Candinho ligou para seus tios, ligou para alguns amigos, descobriu um jeito de tirar passaporte
mais rápido e aceitou o que seu professor de História chamaria de proposta de trabalho
escravo. Na prática ele trabalharia em troca de casa, comida e passagem. Mas parecia melhor
do que ficar como estava agora, matando tempo e tendo insônia todas as noites.
Viajou então com visto de turista e se instalou em uma casa no meio do nada. Era uma casa
grande, com paredes de pedra escura, uma casa antiga, como as de filme de casa
assombrada. Com um pouco de boa vontade, dava até para ver fantasmas.
- Fantasmas suecos não falam inglês – diria Candinho depois a um amigo. – Mas acho que
aprendi um pouco de sueco com eles.
Cercado de neve (fora de casa) e de fantasmas (do lado de dentro), Candinho não se
intimidou, foi ver os livros na biblioteca (em viking) e consertar torneiras com defeito (com
instruções em inglês nas peças novas).
Era noite a maior parte do tempo, então parou de se preocupar com quando ia dormir (ou não).
Os fantasmas da casa eram organizados, faziam barulhos de porta rangendo, porta batendo
etc.,quase sempre nos mesmo horários. Candinho não se assustava. Gostava de ler alto, ouvir
a própria voz repetindo Álvaro de Campos e pensar que, se os fantasmas o ouvissem, não
entenderiam nada.
Os fantasmas da casa foram perdendo a timidez à medida que o inverno avançava e as horas
de claridade diminuíam.
Candinho deduziu que o que diziam para ele à noite era “hora do jantar” e, de manhã cedo,
“hora do café”. O café, por sinal, era chá, servido com cream chakers e geléia. Havia muito dos
três nos armários da casa.
Fantasmas suecos e cream crakers eram estranhamente uma companhia mais natural do que
água de coco e turistas bronzeados. O silêncio, quebrado apenas por portas rangendo e outros
ruídos fantasmagóricos, fazia bem a Candinho. Pensou que podia passar a eternidade assim,
trocando torneiras e pondo óleo em dobradiças.

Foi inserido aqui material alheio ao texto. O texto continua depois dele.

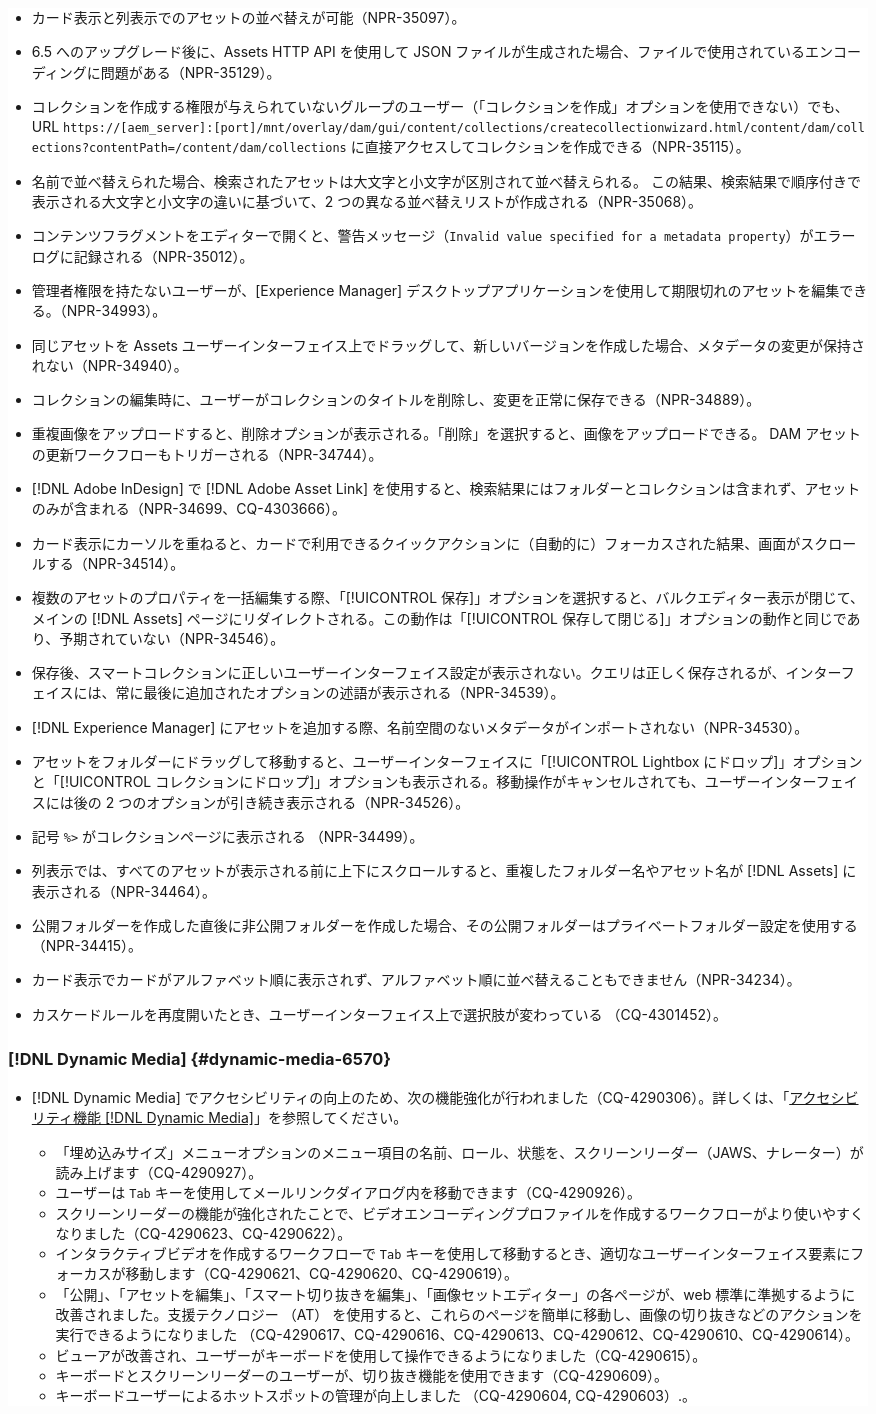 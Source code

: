    * カード表示と列表示でのアセットの並べ替えが可能（NPR-35097）。

* 6.5 へのアップグレード後に、Assets HTTP API を使用して JSON ファイルが生成された場合、ファイルで使用されているエンコーディングに問題がある（NPR-35129）。

* コレクションを作成する権限が与えられていないグループのユーザー（「コレクションを作成」オプションを使用できない）でも、URL `https://[aem_server]:[port]/mnt/overlay/dam/gui/content/collections/createcollectionwizard.html/content/dam/collections?contentPath=/content/dam/collections` に直接アクセスしてコレクションを作成できる（NPR-35115）。

* 名前で並べ替えられた場合、検索されたアセットは大文字と小文字が区別されて並べ替えられる。 この結果、検索結果で順序付きで表示される大文字と小文字の違いに基づいて、2 つの異なる並べ替えリストが作成される（NPR-35068）。

* コンテンツフラグメントをエディターで開くと、警告メッセージ（`Invalid value specified for a metadata property`）がエラーログに記録される（NPR-35012）。

* 管理者権限を持たないユーザーが、[Experience Manager] デスクトップアプリケーションを使用して期限切れのアセットを編集できる。（NPR-34993）。

* 同じアセットを Assets ユーザーインターフェイス上でドラッグして、新しいバージョンを作成した場合、メタデータの変更が保持されない（NPR-34940）。

* コレクションの編集時に、ユーザーがコレクションのタイトルを削除し、変更を正常に保存できる（NPR-34889）。

* 重複画像をアップロードすると、削除オプションが表示される。「削除」を選択すると、画像をアップロードできる。 DAM アセットの更新ワークフローもトリガーされる（NPR-34744）。

* [!DNL Adobe InDesign] で [!DNL Adobe Asset Link] を使用すると、検索結果にはフォルダーとコレクションは含まれず、アセットのみが含まれる（NPR-34699、CQ-4303666）。

* カード表示にカーソルを重ねると、カードで利用できるクイックアクションに（自動的に）フォーカスされた結果、画面がスクロールする（NPR-34514）。

* 複数のアセットのプロパティを一括編集する際、「[!UICONTROL 保存]」オプションを選択すると、バルクエディター表示が閉じて、メインの [!DNL Assets] ページにリダイレクトされる。この動作は「[!UICONTROL 保存して閉じる]」オプションの動作と同じであり、予期されていない（NPR-34546）。

* 保存後、スマートコレクションに正しいユーザーインターフェイス設定が表示されない。クエリは正しく保存されるが、インターフェイスには、常に最後に追加されたオプションの述語が表示される（NPR-34539）。

* [!DNL Experience Manager] にアセットを追加する際、名前空間のないメタデータがインポートされない（NPR-34530）。

* アセットをフォルダーにドラッグして移動すると、ユーザーインターフェイスに「[!UICONTROL Lightbox にドロップ]」オプションと「[!UICONTROL コレクションにドロップ]」オプションも表示される。移動操作がキャンセルされても、ユーザーインターフェイスには後の 2 つのオプションが引き続き表示される（NPR-34526）。

* 記号 `%>` がコレクションページに表示される （NPR-34499）。

* 列表示では、すべてのアセットが表示される前に上下にスクロールすると、重複したフォルダー名やアセット名が [!DNL Assets] に表示される（NPR-34464）。

* 公開フォルダーを作成した直後に非公開フォルダーを作成した場合、その公開フォルダーはプライベートフォルダー設定を使用する （NPR-34415）。

* カード表示でカードがアルファベット順に表示されず、アルファベット順に並べ替えることもできません（NPR-34234）。

* カスケードルールを再度開いたとき、ユーザーインターフェイス上で選択肢が変わっている （CQ-4301452）。

### [!DNL Dynamic Media] {#dynamic-media-6570}

* [!DNL Dynamic Media] でアクセシビリティの向上のため、次の機能強化が行われました（CQ-4290306）。詳しくは、「[アクセシビリティ機能 [!DNL Dynamic Media]](/help/assets/accessibility-dm.md)」を参照してください。

   * 「埋め込みサイズ」メニューオプションのメニュー項目の名前、ロール、状態を、スクリーンリーダー（JAWS、ナレーター）が読み上げます（CQ-4290927）。
   * ユーザーは `Tab` キーを使用してメールリンクダイアログ内を移動できます（CQ-4290926）。
   * スクリーンリーダーの機能が強化されたことで、ビデオエンコーディングプロファイルを作成するワークフローがより使いやすくなりました（CQ-4290623、CQ-4290622）。
   * インタラクティブビデオを作成するワークフローで `Tab` キーを使用して移動するとき、適切なユーザーインターフェイス要素にフォーカスが移動します（CQ-4290621、CQ-4290620、CQ-4290619）。
   * 「公開」、「アセットを編集」、「スマート切り抜きを編集」、「画像セットエディター」の各ページが、web 標準に準拠するように改善されました。支援テクノロジー （AT） を使用すると、これらのページを簡単に移動し、画像の切り抜きなどのアクションを実行できるようになりました （CQ-4290617、CQ-4290616、CQ-4290613、CQ-4290612、CQ-4290610、CQ-4290614）。
   * ビューアが改善され、ユーザーがキーボードを使用して操作できるようになりました（CQ-4290615）。
   * キーボードとスクリーンリーダーのユーザーが、切り抜き機能を使用できます（CQ-4290609）。
   * キーボードユーザーによるホットスポットの管理が向上しました （CQ-4290604, CQ-4290603）.。

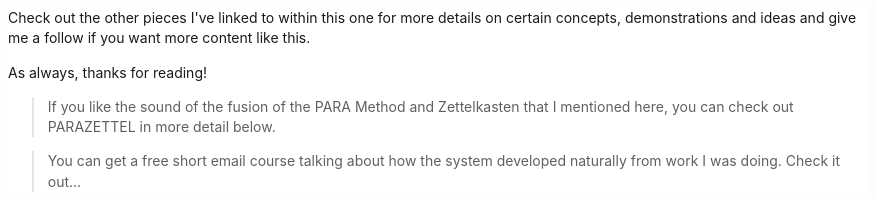 Check out the other pieces I've linked to within this one for more details on certain concepts, demonstrations and ideas and give me a follow if you want more content like this.

As always, thanks for reading!

> If you like the sound of the fusion of the PARA Method and Zettelkasten that I mentioned here, you can check out PARAZETTEL in more detail below.

> You can get a free short email course talking about how the system developed naturally from work I was doing. Check it out… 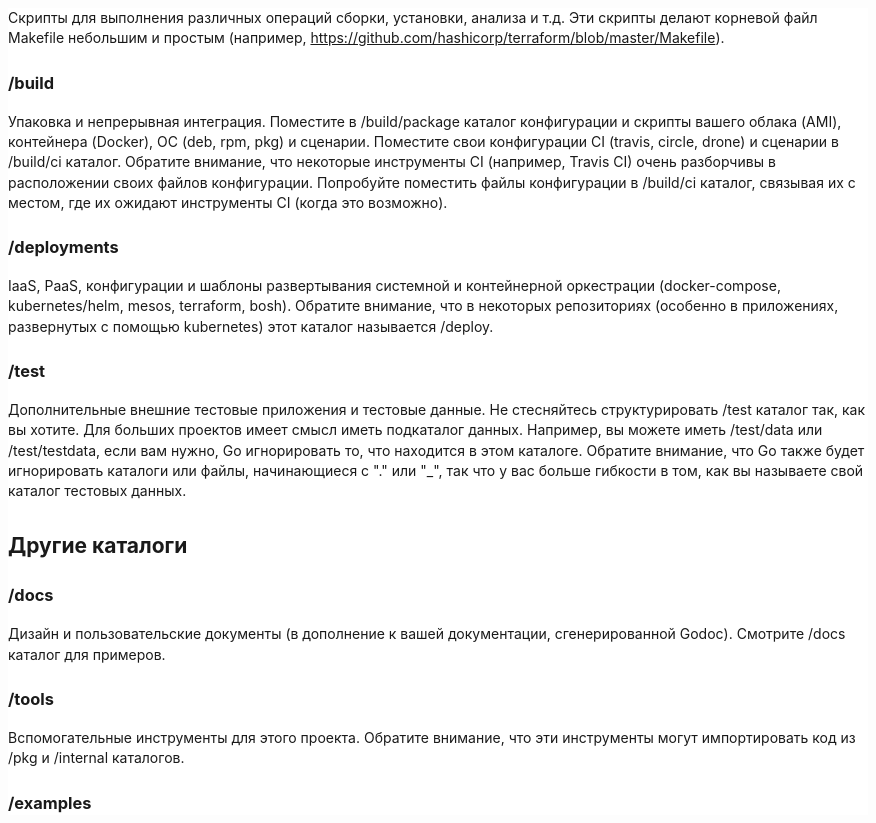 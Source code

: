 Скрипты для выполнения различных операций сборки, установки, анализа и т.д. Эти скрипты делают корневой файл Makefile
небольшим и простым (например, https://github.com/hashicorp/terraform/blob/master/Makefile).

### /build

Упаковка и непрерывная интеграция. Поместите в /build/package каталог конфигурации и скрипты вашего облака (AMI),
контейнера (Docker), ОС (deb, rpm, pkg) и сценарии. Поместите свои конфигурации CI (travis, circle, drone) и сценарии в
/build/ci каталог. Обратите внимание, что некоторые инструменты CI (например, Travis CI) очень разборчивы в расположении
своих файлов конфигурации. Попробуйте поместить файлы конфигурации в /build/ci каталог, связывая их с местом, где их
ожидают инструменты CI (когда это возможно).

### /deployments

IaaS, PaaS, конфигурации и шаблоны развертывания системной и контейнерной оркестрации (docker-compose, kubernetes/helm,
mesos, terraform, bosh). Обратите внимание, что в некоторых репозиториях (особенно в приложениях, развернутых с помощью
kubernetes) этот каталог называется /deploy.

### /test

Дополнительные внешние тестовые приложения и тестовые данные. Не стесняйтесь структурировать /test каталог так, как вы
хотите. Для больших проектов имеет смысл иметь подкаталог данных. Например, вы можете иметь /test/data или
/test/testdata, если вам нужно, Go игнорировать то, что находится в этом каталоге. Обратите внимание, что Go также будет
игнорировать каталоги или файлы, начинающиеся с "." или "_", так что у вас больше гибкости в том, как вы называете свой
каталог тестовых данных.

## Другие каталоги

### /docs

Дизайн и пользовательские документы (в дополнение к вашей документации, сгенерированной Godoc). Смотрите /docs каталог
для примеров.

### /tools

Вспомогательные инструменты для этого проекта. Обратите внимание, что эти инструменты могут импортировать код из /pkg и
/internal каталогов.

### /examples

Essa idéia (que, ele sabia, passaria longe de
seu futuro real) o acalmou bastante.
Havia alternativa, pelo menos. Se nada mais funcionasse, podia ser caseiro em uma mansão
assombrada na Suécia.
Em três meses, o inverno acabou e voltou a haver gente andando em torno da casa. Nesse
tempo, Candinho aprendeu a ler quadrinhos suecos (havia muitos na biblioteca) e a conversar
com fantasmas – por mais monoglotas que fossem. Falar, apenas, mesmo sem ser entendido,
é uma espécie de terapia.Falar com fantasmas, aparentemente, é ainda melhor.
Mas com o fim do inverno – e da colagem do piso e dos rejuntes entre os vidros das janelas –
era hora de ir.
A família de Yurik lhe deu mil euros e uma passagem de volta. Ele adiou a passagem e foi
gastar seu dinheiro em Estocolmo.
No primeiro bar em que entrou, encontrou um grupo de brasileiros que estava indo para a
Espanha (vindo da Finlândia). Comprou uma dessas passagens regionais baratas e seguiu
com eles para o sul da Europa, para ver os quadros de Goya em Madri.